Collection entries
BEGIN
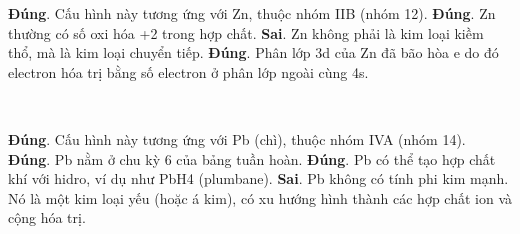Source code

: \def\writeANS{\TLdung{A}\TLdung{B}\TLsai{C}\TLdung{D}}
\begin{loigiaiex}{44}
  \begin {itemchoice} \itemch \textbf {Đúng}. Cấu hình này tương ứng với Zn, thuộc nhóm IIB (nhóm 12). \itemch \textbf {Đúng}. Zn thường có số oxi hóa +2 trong hợp chất. \itemch \textbf {Sai}. Zn không phải là kim loại kiềm thổ, mà là kim loại chuyển tiếp. \itemch \textbf {Đúng}. Phân lớp 3d của Zn đã bão hòa e do đó electron hóa trị bằng số electron ở phân lớp ngoài cùng 4s. \end {itemchoice}  \phantom {a}\hfill { \faKey ~\writeANS }
\end{loigiaiex}
\def\writeANS{\TLdung{C}\TLsai{D}}
\begin{loigiaiex}{45}
  \begin {itemchoice} \itemch \textbf {Đúng}. Cấu hình này tương ứng với Pb (chì), thuộc nhóm IVA (nhóm 14). \itemch \textbf {Đúng}. Pb nằm ở chu kỳ 6 của bảng tuần hoàn. \itemch \textbf {Đúng}. Pb có thể tạo hợp chất khí với hidro, ví dụ như PbH4 (plumbane). \itemch \textbf {Sai}. Pb không có tính phi kim mạnh. Nó là một kim loại yếu (hoặc á kim), có xu hướng hình thành các hợp chất ion và cộng hóa trị. \end {itemchoice}  \phantom {a}\hfill { \faKey ~\writeANS }
\end{loigiaiex}
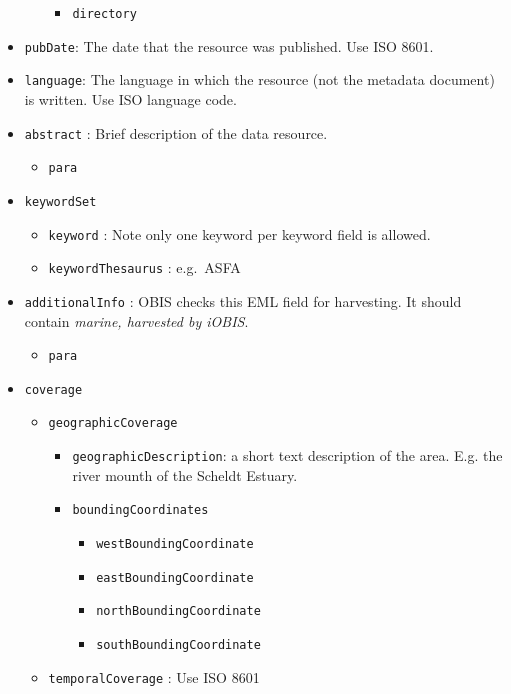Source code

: \documentclass[
  letterpaper,
  DIV=11,
  numbers=noendperiod,
  oneside]{scrreprt}
\providecommand{\tightlist}{%
  \setlength{\itemsep}{0pt}\setlength{\parskip}{0pt}}\usepackage{longtable,booktabs,array}
\begin{document}
\begin{itemize}
\begin{itemize}
    \begin{itemize}
    \tightlist
    \item
      \texttt{directory}
    \end{itemize}
  \end{itemize}
\item
  \texttt{pubDate}: The date that the resource was published. Use ISO
  8601.
\item
  \texttt{language}: The language in which the resource (not the
  metadata document) is written. Use ISO language code.
\item
  \texttt{abstract} : Brief description of the data resource.

  \begin{itemize}
  \tightlist
  \item
    \texttt{para}
  \end{itemize}
\item
  \texttt{keywordSet}

  \begin{itemize}
  \tightlist
  \item
    \texttt{keyword} : Note only one keyword per keyword field is
    allowed.
  \item
    \texttt{keywordThesaurus} : e.g.~ASFA
  \end{itemize}
\item
  \texttt{additionalInfo} : OBIS checks this EML field for harvesting.
  It should contain \emph{marine, harvested by iOBIS}.

  \begin{itemize}
  \tightlist
  \item
    \texttt{para}
  \end{itemize}
\item
  \texttt{coverage}

  \begin{itemize}
  \tightlist
  \item
    \texttt{geographicCoverage}

    \begin{itemize}
    \tightlist
    \item
      \texttt{geographicDescription}: a short text description of the
      area. E.g. the river mounth of the Scheldt Estuary.
    \item
      \texttt{boundingCoordinates}

      \begin{itemize}
      \tightlist
      \item
        \texttt{westBoundingCoordinate}
      \item
        \texttt{eastBoundingCoordinate}
      \item
        \texttt{northBoundingCoordinate}
      \item
        \texttt{southBoundingCoordinate}
      \end{itemize}
    \end{itemize}
  \item
    \texttt{temporalCoverage} : Use ISO 8601


\end{itemize}
\end{itemize}
\end{document}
END
◆ **EXERCISE**
Repeat each of the records exactly as written, except for the pictures, which are to be left out.

◆ **OUTPUT FOR THIS TASK**
Source code

: \def\writeANS{\TLdung{A}\TLdung{B}\TLsai{C}\TLdung{D}}
\begin{loigiaiex}{44}
  \begin {itemchoice} \itemch \textbf {Đúng}. Cấu hình này tương ứng với Zn, thuộc nhóm IIB (nhóm 12). \itemch \textbf {Đúng}. Zn thường có số oxi hóa +2 trong hợp chất. \itemch \textbf {Sai}. Zn không phải là kim loại kiềm thổ, mà là kim loại chuyển tiếp. \itemch \textbf {Đúng}. Phân lớp 3d của Zn đã bão hòa e do đó electron hóa trị bằng số electron ở phân lớp ngoài cùng 4s. \end {itemchoice}  \phantom {a}\hfill { \faKey ~\writeANS }
\end{loigiaiex}
\def\writeANS{\TLdung{C}\TLsai{D}}
\begin{loigiaiex}{45}
  \begin {itemchoice} \itemch \textbf {Đúng}. Cấu hình này tương ứng với Pb (chì), thuộc nhóm IVA (nhóm 14). \itemch \textbf {Đúng}. Pb nằm ở chu kỳ 6 của bảng tuần hoàn. \itemch \textbf {Đúng}. Pb có thể tạo hợp chất khí với hidro, ví dụ như PbH4 (plumbane). \itemch \textbf {Sai}. Pb không có tính phi kim mạnh. Nó là một kim loại yếu (hoặc á kim), có xu hướng hình thành các hợp chất ion và cộng hóa trị. \end {itemchoice}  \phantom {a}\hfill { \faKey ~\writeANS }
\end{loigiaiex}
Source code

: \documentclass[
  letterpaper,
  DIV=11,
  numbers=noendperiod,
  oneside]{scrreprt}
\providecommand{\tightlist}{%
  \setlength{\itemsep}{0pt}\setlength{\parskip}{0pt}}\usepackage{longtable,booktabs,array}
\begin{document}
\begin{itemize}
\begin{itemize}
    \begin{itemize}
    \tightlist
    \item
      \texttt{directory}
    \end{itemize}
  \end{itemize}
\item
  \texttt{pubDate}: The date that the resource was published. Use ISO
  8601.
\item
  \texttt{language}: The language in which the resource (not the
  metadata document) is written. Use ISO language code.
\item
  \texttt{abstract} : Brief description of the data resource.

  \begin{itemize}
  \tightlist
  \item
    \texttt{para}
  \end{itemize}
\item
  \texttt{keywordSet}

  \begin{itemize}
  \tightlist
  \item
    \texttt{keyword} : Note only one keyword per keyword field is
    allowed.
  \item
    \texttt{keywordThesaurus} : e.g.~ASFA
  \end{itemize}
\item
  \texttt{additionalInfo} : OBIS checks this EML field for harvesting.
  It should contain \emph{marine, harvested by iOBIS}.

  \begin{itemize}
  \tightlist
  \item
    \texttt{para}
  \end{itemize}
\item
  \texttt{coverage}

  \begin{itemize}
  \tightlist
  \item
    \texttt{geographicCoverage}

    \begin{itemize}
    \tightlist
    \item
      \texttt{geographicDescription}: a short text description of the
      area. E.g. the river mounth of the Scheldt Estuary.
    \item
      \texttt{boundingCoordinates}

      \begin{itemize}
      \tightlist
      \item
        \texttt{westBoundingCoordinate}
      \item
        \texttt{eastBoundingCoordinate}
      \item
        \texttt{northBoundingCoordinate}
      \item
        \texttt{southBoundingCoordinate}
      \end{itemize}
    \end{itemize}
  \item
    \texttt{temporalCoverage} : Use ISO 8601


\end{itemize}
\end{itemize}
\end{document}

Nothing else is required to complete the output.